Nunca he sido barista ni es mi
interés llegar a serlo. Disfruto la experiencia, más allá de quitarle el sabor
con tanta fanfarronería. Que otros se dediquen a alardear sobre sus diferentes
términos, tostados, granos, molidos y métodos de preparación. Yo seguiré
disfrutando mi primera taza de café a las cinco de la mañana, como he hecho
desde hace cincuenta años.
Mi
silencio tan íntimo a las cinco de la mañana no sería el mismo si no hubiera
estado acompañado de una taza de café recién preparado, bien cargado, entre
expreso y americano, que me ayude a abrir bien los ojos para comenzar un nuevo
día de experiencias.
He
olvidado los nombres de muchas de las marcas de café que he probado, a veces
por obsequio, a veces por probar una marca diferente. Ha habido ocasiones en
las que el medio kilo de café me cuesta un ojo de la cara y es basura, aunque
los baristas me quieran convencer de que es “el mejor café del mundo”.
Mi
paladar se ha acostumbrado a los sabores fuertes e intensos, amargos sobre
todo. A veces me ha dado por mezclar esos sabores con chocolate rayado, leche
evaporada o con té de canela y piloncillo (“café de olla”, le llaman en México)

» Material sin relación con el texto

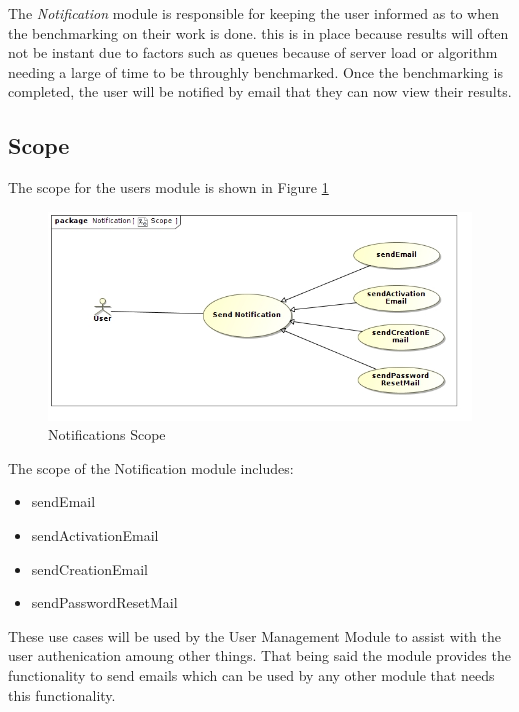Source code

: The \textit{Notification} module is responsible for keeping the user informed 
as to when the benchmarking on their work is done. this is in place because
results will often not be instant due to factors such as queues because of server
load or algorithm needing a large of time to be throughly benchmarked. Once the
benchmarking is completed, the user will be notified by email that they can now
view their results.

\subsection{Scope}
The scope for the users module is shown in Figure \ref{Notifications Scope}
\begin{figure}[H]
	\begin{center}
		\includegraphics[scale=0.5]{../Diagrams and Charts/Notifications/Scope.jpg}
		\caption{Notifications Scope}
		\label{Notifications Scope}
	\end{center}	
\end{figure}
The scope of the Notification module includes:
\begin{itemize}
	\item sendEmail
	\item sendActivationEmail
	\item sendCreationEmail
	\item sendPasswordResetMail
\end{itemize}

These use cases will be used by the User Management Module to assist with the user
authenication amoung other things. That being said the module provides the
functionality to send emails which can be used by any other module that needs this
functionality.

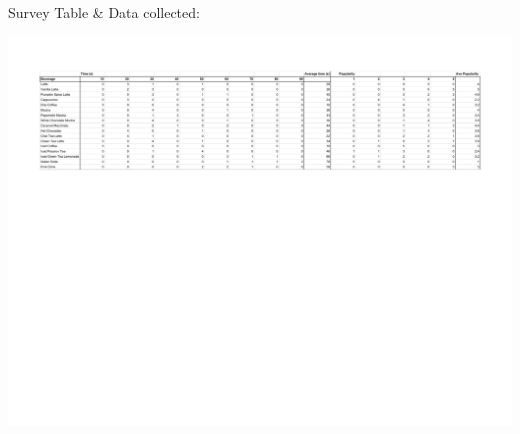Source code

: \documentclass[a4paper]{article}
\begin{document}
\noindent Survey Table \& Data collected:

\begin{center}
	\includegraphics[scale=0.6]{Survey_Summary}
\end{center}

\newpage


\end{document}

para tener otro tipo de experiencias de sabor, todas a las cinco de la mañana,
mi hora del café en la que puedo saborear cada sorbo mientras escucho el pasar
del tren y el silencio de las calles.
Ha
habido momentos en mi vida marcados por alguna taza de café. Dos de ellos han
quedado impresos para la posteridad en mis historias ya publicadas: una taza de
café irlandés (no es más que un expreso cortado con crema de whisky) y dos
tazas de café americano olvidadas en la mesa de un café en una plaza pública.
Tuve
una época en la que cambié el café por té negro. Fueron trescientos sesenta y
cinco días de vivir con una venda en los ojos. La experiencia me regaló otro
tipo de historias, con emociones diferentes, aunque sigo valorando más aquellas
que surgieron de mi taza de café a las cinco de la mañana.
He
probado el café también a otras horas, sola o acompañada, pero prefiero tomar
alcohol durante el día y noche y reservar mi taza de café para las cinco de la
mañana. Quizás algunos lectores puedan entender esa sensación que me despierta.
No
soy quien para juzgar a quienes evitan el café en sus vidas “porque les quita
el sueño”. El buen café no quita el sueño y eso nada tiene que ver con su costo.